Dallas' D made Bailey's final kick stand up, with Anthony Spencer forcing a turnover to lock it up.
Both the Cowboys and Redskins left Monday night 2-1 and tied with the Giants for first in the NFC East. But the gap in how the two teams will feel Tuesday couldn't be any bigger.
Washington had this game won. After an ugly first half ended in a 9-9 tie, the Redskins finally found paydirt in the third quarter, with Grossman hitting Tim Hightower for a 1-yard score.
At that point, the Redskins were battering Romo, driving him to the turf every time he dropped back to throw. Meanwhile, Romo's receivers -- who badly, badly miss Miles Austin -- could manage to run the correct route only about 75 percent of the time, while Costa kept snapping the ball whenever he felt like it.
The Cowboys looked completely lost. And even though the Redskins were playing far from their best game, their effort seemed like it would be more than good enough on this night.
Romo was the only one who could change the course of events. The fact that he did that, again, cannot be be understated.
There may not be a quarterback in the league that takes as much constant criticism as Romo does, every little misstep amplified by the fact that he plays for "America's Team" and America's most visible football owner in the league's most garish stadium.
Up until this point in his career, that spotlight has burned him more often than not.

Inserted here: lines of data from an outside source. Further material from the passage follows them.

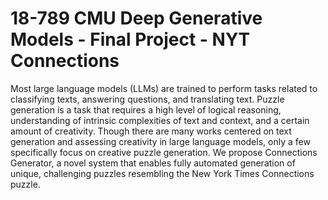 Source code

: # 18-789 CMU Deep Generative Models - Final Project - NYT Connections
Most large language models (LLMs) are trained to perform tasks related to classifying texts, answering questions, and translating text. Puzzle generation is a task that requires a high level of logical reasoning, understanding of intrinsic complexities of text and context, and a certain amount of creativity. Though there are many works centered on text generation and assessing creativity in large language models, only a few specifically focus on creative puzzle generation. We propose Connections Generator, a novel system that enables fully automated generation of unique, challenging puzzles resembling the New York Times Connections puzzle.
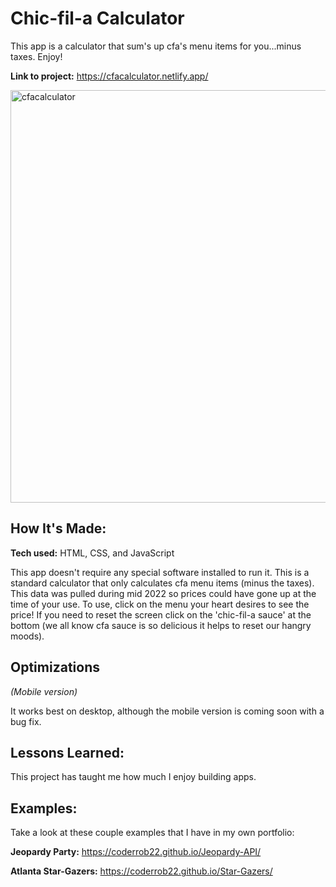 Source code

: # Chic-fil-a Calculator

This app is a calculator that sum's up cfa's menu items for you...minus taxes. Enjoy!

**Link to project:** https://cfacalculator.netlify.app/

<img width="660" alt="cfacalculator" src="https://user-images.githubusercontent.com/105181695/203996755-835f1ad7-72a5-4805-8e63-20460163f458.png">


## How It's Made:

**Tech used:** HTML, CSS, and JavaScript

This app doesn't require any special software installed to run it. This is a standard calculator that only calculates cfa menu items (minus the taxes). This data was pulled during mid 2022 so prices could have gone up at the time of your use. To use, click on the menu your heart desires to see the price! If you need to reset the screen click on the 'chic-fil-a sauce' at the bottom (we all know cfa sauce is so delicious it helps to reset our hangry moods). 

## Optimizations
*(Mobile version)*

It works best on desktop, although the mobile version is coming soon with a bug fix.

## Lessons Learned:

This project has taught me how much I enjoy building apps.

## Examples:
Take a look at these couple examples that I have in my own portfolio:

**Jeopardy Party:** https://coderrob22.github.io/Jeopardy-API/

**Atlanta Star-Gazers:** https://coderrob22.github.io/Star-Gazers/
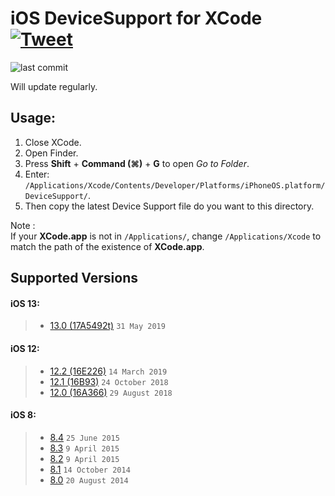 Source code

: # iOS DeviceSupport for XCode [![Tweet](https://img.shields.io/twitter/url/http/shields.io.svg?style=social)](https://twitter.com/intent/tweet?text=Check%20out%20XCode-iOS-DeviceSupport%20on%20GitHub&url=https://github.com/isatria/XCode-iOS-DeviceSupport)

![last commit](https://img.shields.io/github/last-commit/isatria/XCode-iOS-DeviceSupport.svg)


Will update regularly.

## Usage: ##
1. Close XCode.
2. Open Finder.
3. Press **Shift** + **Command (⌘)** + **G** to open *Go to Folder*.
4. Enter: `/Applications/Xcode/Contents/Developer/Platforms/iPhoneOS.platform/DeviceSupport/`.
5. Then copy the latest Device Support file do you want to this directory.

Note :  
If your **XCode.app** is not in `/Applications/`, change `/Applications/Xcode` to match the path of the existence of **XCode.app**.

## Supported Versions ##
#### iOS 13: ####
> * [13.0 (17A5492t)](https://github.com/isatria/XCode-iOS-DeviceSupport/raw/master/src/13.0.zip) `31 May 2019`

#### iOS 12: ####
> * [12.2 (16E226)](https://github.com/isatria/XCode-iOS-DeviceSupport/raw/master/src/12.2%20(16E226).zip) `14 March 2019`
> * [12.1 (16B93)](https://github.com/isatria/XCode-iOS-DeviceSupport/raw/master/src/12.1.zip) `24 October 2018`
> * [12.0 (16A366)](https://github.com/isatria/XCode-iOS-DeviceSupport/raw/master/src/12.0.zip) `29 August 2018`

#### iOS 8: ####
> * [8.4](https://github.com/isatria/XCode-iOS-DeviceSupport/raw/master/src/8.4.zip) `25 June 2015`
> * [8.3](https://github.com/isatria/XCode-iOS-DeviceSupport/raw/master/src/8.3.zip) `9 April 2015`
> * [8.2](https://github.com/isatria/XCode-iOS-DeviceSupport/raw/master/src/8.2.zip) `9 April 2015`
> * [8.1](https://github.com/isatria/XCode-iOS-DeviceSupport/raw/master/src/8.1.zip) `14 October 2014`
> * [8.0](https://github.com/isatria/XCode-iOS-DeviceSupport/raw/master/src/8.0.zip) `20 August 2014`
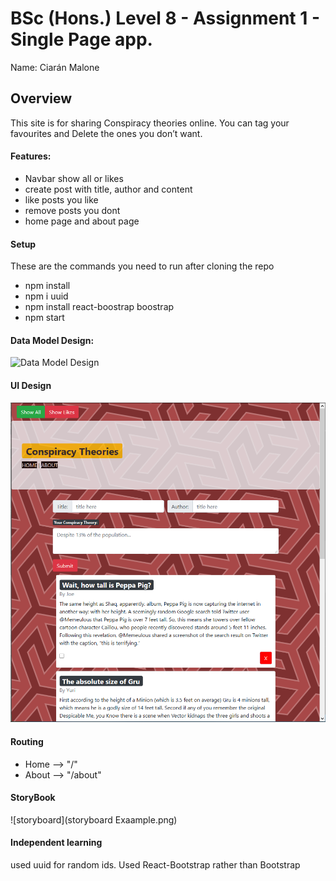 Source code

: 
# BSc (Hons.) Level 8 - Assignment 1 - Single Page app.
Name: Ciarán Malone

## Overview
This site is for sharing Conspiracy theories online. You can tag your favourites and Delete the ones you don’t want.


#### Features:
- Navbar show all or likes
- create post with title, author and content
- like posts you like
- remove posts you dont
- home page and about page 

#### Setup
These are the commands you need to run after cloning the repo 
- npm install
- npm i uuid
- npm install react-boostrap boostrap
- npm start

#### Data Model Design:
![Data Model Design](data_model_Design.png)

#### UI Design 
![ui](ui.png)

#### Routing 
- Home --> "/"
- About --> "/about"

#### StoryBook
![storyboard](storyboard Exaample.png)

#### Independent learning
used uuid for random ids. Used React-Bootstrap rather than Bootstrap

The Cowboys, however, saw what life without Romo was like last season when their star QB was out injured -- they finished 6-10. They're suddenly living on the opposite end of the spectrum, a place where Romo plays like the elite talent everyone always expected him to be.
It is way, way to early to be deeming any outcome as season-changing. Still, something about how Dallas managed to win -- and how the Redskins found a way to let it slip away -- is enough to make you tag the game as one to remember. Washington was just a few minutes away from throwing down the gauntlet in the NFC East and announcing its presence as a contender. Instead, Tony Romo made sure that everyone knew the Cowboys weren't going anywhere.